I first heard of classical education from an eighty-year-old former teacher, whom I had over for tea. She shared her concerns about the current public school system and government-funded homeschool programs and advocated for a Christian classical education. To learn about classical education, I dived into the book The Well-Trained Mind by Susan Wise Bauer, and then a friend told me of a program her children participated in one day a week called Classical Conversations, a Christian classical education program. When I heard of the foundation of knowledge her daughter was learning, I looked into Classical Conversations myself. Within a week, I had convinced my husband to let us try the program and was contracted as a tutor.

Over time, as my husband and I studied education, we came to see how classical education really makes sense, is time-tested, and sets children up for success in learning. It is the way people from western civilization and early America used to learn until John Dewey came and decided that America needed a different system to keep people from thinking so individualistically.
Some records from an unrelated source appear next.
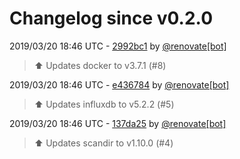 # Changelog since v0.2.0

2019/03/20 18:46 UTC - [2992bc1](https://github.com/hassio-addons/addon-glances/commit/2992bc1f8046c08eca0dfdb9a528e351b6d8cfb2) by [@renovate[bot]](https://github.com/apps/renovate)
> :arrow_up: Updates docker to v3.7.1 (#8) 

2019/03/20 18:46 UTC - [e436784](https://github.com/hassio-addons/addon-glances/commit/e4367847169d217402b2516b877ff3119aad2997) by [@renovate[bot]](https://github.com/apps/renovate)
> :arrow_up: Updates influxdb to v5.2.2 (#5) 

2019/03/20 18:46 UTC - [137da25](https://github.com/hassio-addons/addon-glances/commit/137da250e3c6d67db580ed1ecd7b984cff6ec295) by [@renovate[bot]](https://github.com/apps/renovate)
> :arrow_up: Updates scandir to v1.10.0 (#4) 

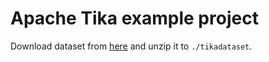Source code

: # Apache Tika example project

Download dataset from [here](http://www.cs.put.poznan.pl/mkadzinski/ezi/dzienne/lab9/tikadataset.zip) and unzip it to `./tikadataset`.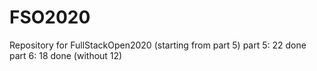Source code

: # FSO2020
Repository for FullStackOpen2020 (starting from part 5)
part 5: 22 done
part 6: 18 done (without 12)
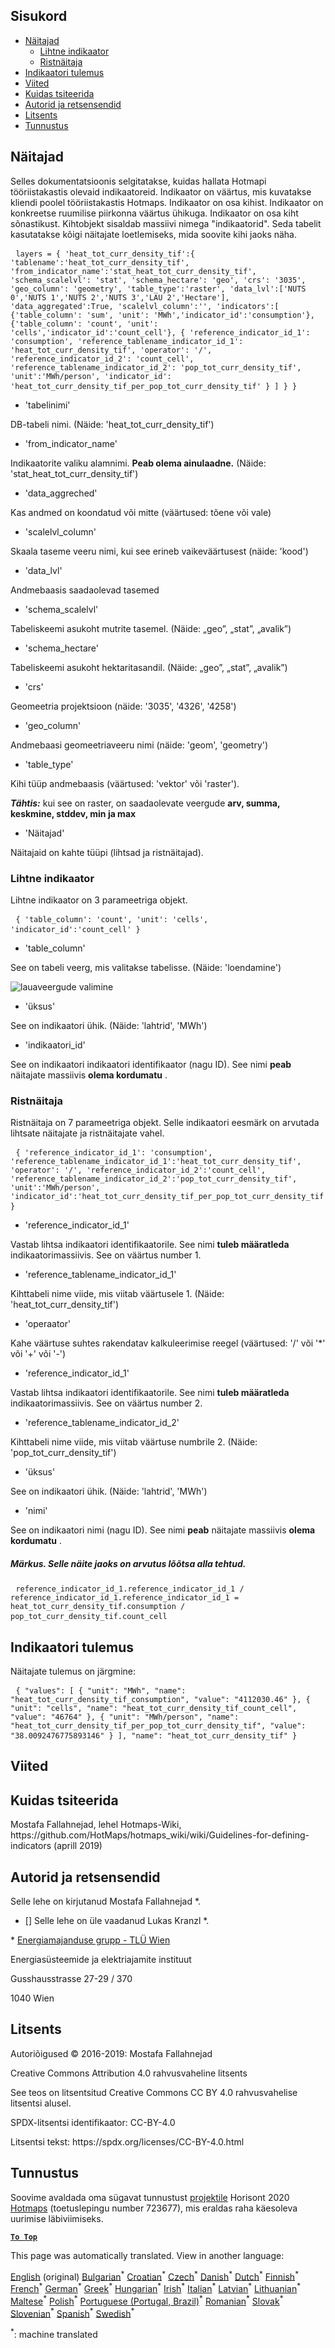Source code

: <h2> Sisukord </h2><ul><li> <a href="#Indicators">Näitajad</a> <ul><li> <a href="#Simple-indicator">Lihtne indikaator</a> </li><li> <a href="#Cross-indicator">Ristnäitaja</a> </li></ul></li><li> <a href="#Indicator-result">Indikaatori tulemus</a> </li><li> <a href="#references">Viited</a> </li><li> <a href="#how-to-cite">Kuidas tsiteerida</a> </li><li> <a href="#authors-and-reviewers">Autorid ja retsensendid</a> </li><li> <a href="#license">Litsents</a> </li><li> <a href="#acknowledgement">Tunnustus</a> </li></ul><h2> Näitajad </h2><p> Selles dokumentatsioonis selgitatakse, kuidas hallata Hotmapi tööriistakastis olevaid indikaatoreid. Indikaator on väärtus, mis kuvatakse kliendi poolel tööriistakastis Hotmaps. Indikaator on osa kihist. Indikaator on konkreetse ruumilise piirkonna väärtus ühikuga. Indikaator on osa kiht sõnastikust. Kihtobjekt sisaldab massiivi nimega &quot;indikaatorid&quot;. Seda tabelit kasutatakse kõigi näitajate loetlemiseks, mida soovite kihi jaoks näha. </p><pre> <code>layers = { &#39;heat_tot_curr_density_tif&#39;:{ &#39;tablename&#39;:&#39;heat_tot_curr_density_tif&#39;, &#39;from_indicator_name&#39;:&#39;stat_heat_tot_curr_density_tif&#39;, &#39;schema_scalelvl&#39;: &#39;stat&#39;, &#39;schema_hectare&#39;: &#39;geo&#39;, &#39;crs&#39;: &#39;3035&#39;, &#39;geo_column&#39;: &#39;geometry&#39;, &#39;table_type&#39;:&#39;raster&#39;, &#39;data_lvl&#39;:[&#39;NUTS 0&#39;,&#39;NUTS 1&#39;,&#39;NUTS 2&#39;,&#39;NUTS 3&#39;,&#39;LAU 2&#39;,&#39;Hectare&#39;], &#39;data_aggregated&#39;:True, &#39;scalelvl_column&#39;:&#39;&#39;, &#39;indicators&#39;:[ {&#39;table_column&#39;: &#39;sum&#39;, &#39;unit&#39;: &#39;MWh&#39;,&#39;indicator_id&#39;:&#39;consumption&#39;}, {&#39;table_column&#39;: &#39;count&#39;, &#39;unit&#39;: &#39;cells&#39;,&#39;indicator_id&#39;:&#39;count_cell&#39;}, { &#39;reference_indicator_id_1&#39;: &#39;consumption&#39;, &#39;reference_tablename_indicator_id_1&#39;: &#39;heat_tot_curr_density_tif&#39;, &#39;operator&#39;: &#39;/&#39;, &#39;reference_indicator_id_2&#39;: &#39;count_cell&#39;, &#39;reference_tablename_indicator_id_2&#39;: &#39;pop_tot_curr_density_tif&#39;, &#39;unit&#39;:&#39;MWh/person&#39;, &#39;indicator_id&#39;: &#39;heat_tot_curr_density_tif_per_pop_tot_curr_density_tif&#39; } ] } }</code> </pre><ul><li> &#39;tabelinimi&#39; </li></ul><p> DB-tabeli nimi. (Näide: &#39;heat_tot_curr_density_tif&#39;) </p><ul><li> &#39;from_indicator_name&#39; </li></ul><p> Indikaatorite valiku alamnimi. <strong>Peab olema ainulaadne.</strong> (Näide: &#39;stat_heat_tot_curr_density_tif&#39;) </p><ul><li> &#39;data_aggreched&#39; </li></ul><p> Kas andmed on koondatud või mitte (väärtused: tõene või vale) </p><ul><li> &#39;scalelvl_column&#39; </li></ul><p> Skaala taseme veeru nimi, kui see erineb vaikeväärtusest (näide: &#39;kood&#39;) </p><ul><li> &#39;data_lvl&#39; </li></ul><p> Andmebaasis saadaolevad tasemed </p><ul><li> &#39;schema_scalelvl&#39; </li></ul><p> Tabeliskeemi asukoht mutrite tasemel. (Näide: „geo”, „stat”, „avalik”) </p><ul><li> &#39;schema_hectare&#39; </li></ul><p> Tabeliskeemi asukoht hektaritasandil. (Näide: „geo”, „stat”, „avalik”) </p><ul><li> &#39;crs&#39; </li></ul><p> Geomeetria projektsioon (näide: &#39;3035&#39;, &#39;4326&#39;, &#39;4258&#39;) </p><ul><li> &#39;geo_column&#39; </li></ul><p> Andmebaasi geomeetriaveeru nimi (näide: &#39;geom&#39;, &#39;geometry&#39;) </p><ul><li> &#39;table_type&#39; </li></ul><p> Kihi tüüp andmebaasis (väärtused: &#39;vektor&#39; või &#39;raster&#39;). </p><p> <em><strong>Tähtis:</strong></em> kui see on raster, on saadaolevate veergude <strong>arv, summa, keskmine, stddev, min ja max</strong> </p><ul><li> &#39;Näitajad&#39; </li></ul><p> Näitajaid on kahte tüüpi (lihtsad ja ristnäitajad). </p><h3> Lihtne indikaator </h3><p> Lihtne indikaator on 3 parameetriga objekt. </p><pre> <code>{ &#39;table_column&#39;: &#39;count&#39;, &#39;unit&#39;: &#39;cells&#39;, &#39;indicator_id&#39;:&#39;count_cell&#39; }</code> </pre><ul><li> &#39;table_column&#39; </li></ul><p> See on tabeli veerg, mis valitakse tabelisse. (Näide: &#39;loendamine&#39;) </p><p><img alt="lauaveergude valimine" src="/api/assets/table_image.png"/></p><ul><li> &#39;üksus&#39; </li></ul><p> See on indikaatori ühik. (Näide: &#39;lahtrid&#39;, &#39;MWh&#39;) </p><ul><li> &#39;indikaatori_id&#39; </li></ul><p> See on indikaatori indikaatori identifikaator (nagu ID). See nimi <strong>peab</strong> näitajate massiivis <strong>olema kordumatu</strong> . </p><h3> Ristnäitaja </h3><p> Ristnäitaja on 7 parameetriga objekt. Selle indikaatori eesmärk on arvutada lihtsate näitajate ja ristnäitajate vahel. </p><pre> <code>{ &#39;reference_indicator_id_1&#39;: &#39;consumption&#39;, &#39;reference_tablename_indicator_id_1&#39;:&#39;heat_tot_curr_density_tif&#39;, &#39;operator&#39;: &#39;/&#39;, &#39;reference_indicator_id_2&#39;:&#39;count_cell&#39;, &#39;reference_tablename_indicator_id_2&#39;:&#39;pop_tot_curr_density_tif&#39;, &#39;unit&#39;:&#39;MWh/person&#39;, &#39;indicator_id&#39;:&#39;heat_tot_curr_density_tif_per_pop_tot_curr_density_tif&#39; }</code> </pre><ul><li> &#39;reference_indicator_id_1&#39; </li></ul><p> Vastab lihtsa indikaatori identifikaatorile. See nimi <strong>tuleb määratleda</strong> indikaatorimassiivis. See on väärtus number 1. </p><ul><li> &#39;reference_tablename_indicator_id_1&#39; </li></ul><p> Kihttabeli nime viide, mis viitab väärtusele 1. (Näide: &#39;heat_tot_curr_density_tif&#39;) </p><ul><li> &#39;operaator&#39; </li></ul><p> Kahe väärtuse suhtes rakendatav kalkuleerimise reegel (väärtused: &#39;/&#39; või &#39;*&#39; või &#39;+&#39; või &#39;-&#39;) </p><ul><li> &#39;reference_indicator_id_1&#39; </li></ul><p> Vastab lihtsa indikaatori identifikaatorile. See nimi <strong>tuleb määratleda</strong> indikaatorimassiivis. See on väärtus number 2. </p><ul><li> &#39;reference_tablename_indicator_id_2&#39; </li></ul><p> Kihttabeli nime viide, mis viitab väärtuse numbrile 2. (Näide: &#39;pop_tot_curr_density_tif&#39;) </p><ul><li> &#39;üksus&#39; </li></ul><p> See on indikaatori ühik. (Näide: &#39;lahtrid&#39;, &#39;MWh&#39;) </p><ul><li> &#39;nimi&#39; </li></ul><p> See on indikaatori nimi (nagu ID). See nimi <strong>peab</strong> näitajate massiivis <strong>olema kordumatu</strong> . </p><h5> Märkus. Selle näite jaoks on arvutus lõõtsa alla tehtud. </h5><pre> <code>reference_indicator_id_1.reference_indicator_id_1 / reference_indicator_id_1.reference_indicator_id_1 = heat_tot_curr_density_tif.consumption / pop_tot_curr_density_tif.count_cell</code> </pre><h2> Indikaatori tulemus </h2><p> Näitajate tulemus on järgmine: </p><pre> <code>{ &quot;values&quot;: [ { &quot;unit&quot;: &quot;MWh&quot;, &quot;name&quot;: &quot;heat_tot_curr_density_tif_consumption&quot;, &quot;value&quot;: &quot;4112030.46&quot; }, { &quot;unit&quot;: &quot;cells&quot;, &quot;name&quot;: &quot;heat_tot_curr_density_tif_count_cell&quot;, &quot;value&quot;: &quot;46764&quot; }, { &quot;unit&quot;: &quot;MWh/person&quot;, &quot;name&quot;: &quot;heat_tot_curr_density_tif_per_pop_tot_curr_density_tif&quot;, &quot;value&quot;: &quot;38.0092476775893146&quot; } ], &quot;name&quot;: &quot;heat_tot_curr_density_tif&quot; }</code> </pre><h2> Viited </h2><h2> Kuidas tsiteerida </h2><p> Mostafa Fallahnejad, lehel Hotmaps-Wiki, https://github.com/HotMaps/hotmaps_wiki/wiki/Guidelines-for-defining-indicators (aprill 2019) </p><h2> Autorid ja retsensendid </h2><p> Selle lehe on kirjutanud Mostafa Fallahnejad *. </p><ul><li> [] Selle lehe on üle vaadanud Lukas Kranzl *. </li></ul><p> * <a href="https://eeg.tuwien.ac.at/">Energiamajanduse grupp - TLÜ Wien</a> </p><p> Energiasüsteemide ja elektriajamite instituut </p><p> Gusshausstrasse 27-29 / 370 </p><p> 1040 Wien </p><h2> Litsents </h2><p> Autoriõigused © 2016-2019: Mostafa Fallahnejad </p><p> Creative Commons Attribution 4.0 rahvusvaheline litsents </p><p> See teos on litsentsitud Creative Commons CC BY 4.0 rahvusvahelise litsentsi alusel. </p><p> SPDX-litsentsi identifikaator: CC-BY-4.0 </p><p> Litsentsi tekst: https://spdx.org/licenses/CC-BY-4.0.html </p><h2> Tunnustus </h2><p> Soovime avaldada oma sügavat tunnustust <a href="https://www.hotmaps-project.eu">projektile</a> Horisont 2020 <a href="https://www.hotmaps-project.eu">Hotmaps</a> (toetuslepingu number 723677), mis eraldas raha käesoleva uurimise läbiviimiseks. </p><p><ins> <code><strong><a href="#table-of-contents">To Top</a></strong></code> </ins> </p>

This page was automatically translated. View in another language:

[English](en-Guidelines-for-defining-indicators) (original) [Bulgarian](bg-Guidelines-for-defining-indicators)<sup>\*</sup> [Croatian](hr-Guidelines-for-defining-indicators)<sup>\*</sup> [Czech](cs-Guidelines-for-defining-indicators)<sup>\*</sup> [Danish](da-Guidelines-for-defining-indicators)<sup>\*</sup> [Dutch](nl-Guidelines-for-defining-indicators)<sup>\*</sup>  [Finnish](fi-Guidelines-for-defining-indicators)<sup>\*</sup> [French](fr-Guidelines-for-defining-indicators)<sup>\*</sup> [German](de-Guidelines-for-defining-indicators)<sup>\*</sup> [Greek](el-Guidelines-for-defining-indicators)<sup>\*</sup> [Hungarian](hu-Guidelines-for-defining-indicators)<sup>\*</sup> [Irish](ga-Guidelines-for-defining-indicators)<sup>\*</sup> [Italian](it-Guidelines-for-defining-indicators)<sup>\*</sup> [Latvian](lv-Guidelines-for-defining-indicators)<sup>\*</sup> [Lithuanian](lt-Guidelines-for-defining-indicators)<sup>\*</sup> [Maltese](mt-Guidelines-for-defining-indicators)<sup>\*</sup> [Polish](pl-Guidelines-for-defining-indicators)<sup>\*</sup> [Portuguese (Portugal, Brazil)](pt-Guidelines-for-defining-indicators)<sup>\*</sup> [Romanian](ro-Guidelines-for-defining-indicators)<sup>\*</sup> [Slovak](sk-Guidelines-for-defining-indicators)<sup>\*</sup> [Slovenian](sl-Guidelines-for-defining-indicators)<sup>\*</sup> [Spanish](es-Guidelines-for-defining-indicators)<sup>\*</sup> [Swedish](sv-Guidelines-for-defining-indicators)<sup>\*</sup> 

<sup>\*</sup>: machine translated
What is classical education?

Classical education is based on the trivium, which means three roads or the three stages of education.

picture of a young girl with braids reading a book with the sunlight streaming in behind her with the title The Power of a Classical Christian Education

The Three Stages of Classical Education

The first stage is the grammar or knowledge stage. This is the early years of a child’s development and learning (approximately ages 3 to 11.) Elementary schools used to be called grammar schools because of this developmental stage. Grammar is the basic vocabulary of a subject or discipline. During this stage, a child will gather information, observe, categorize and ask who, what, when, and where. This is a time to memorize and drill those memory facts as the foundation to the rest of the learning process, for memorization and repetition are the way children learn.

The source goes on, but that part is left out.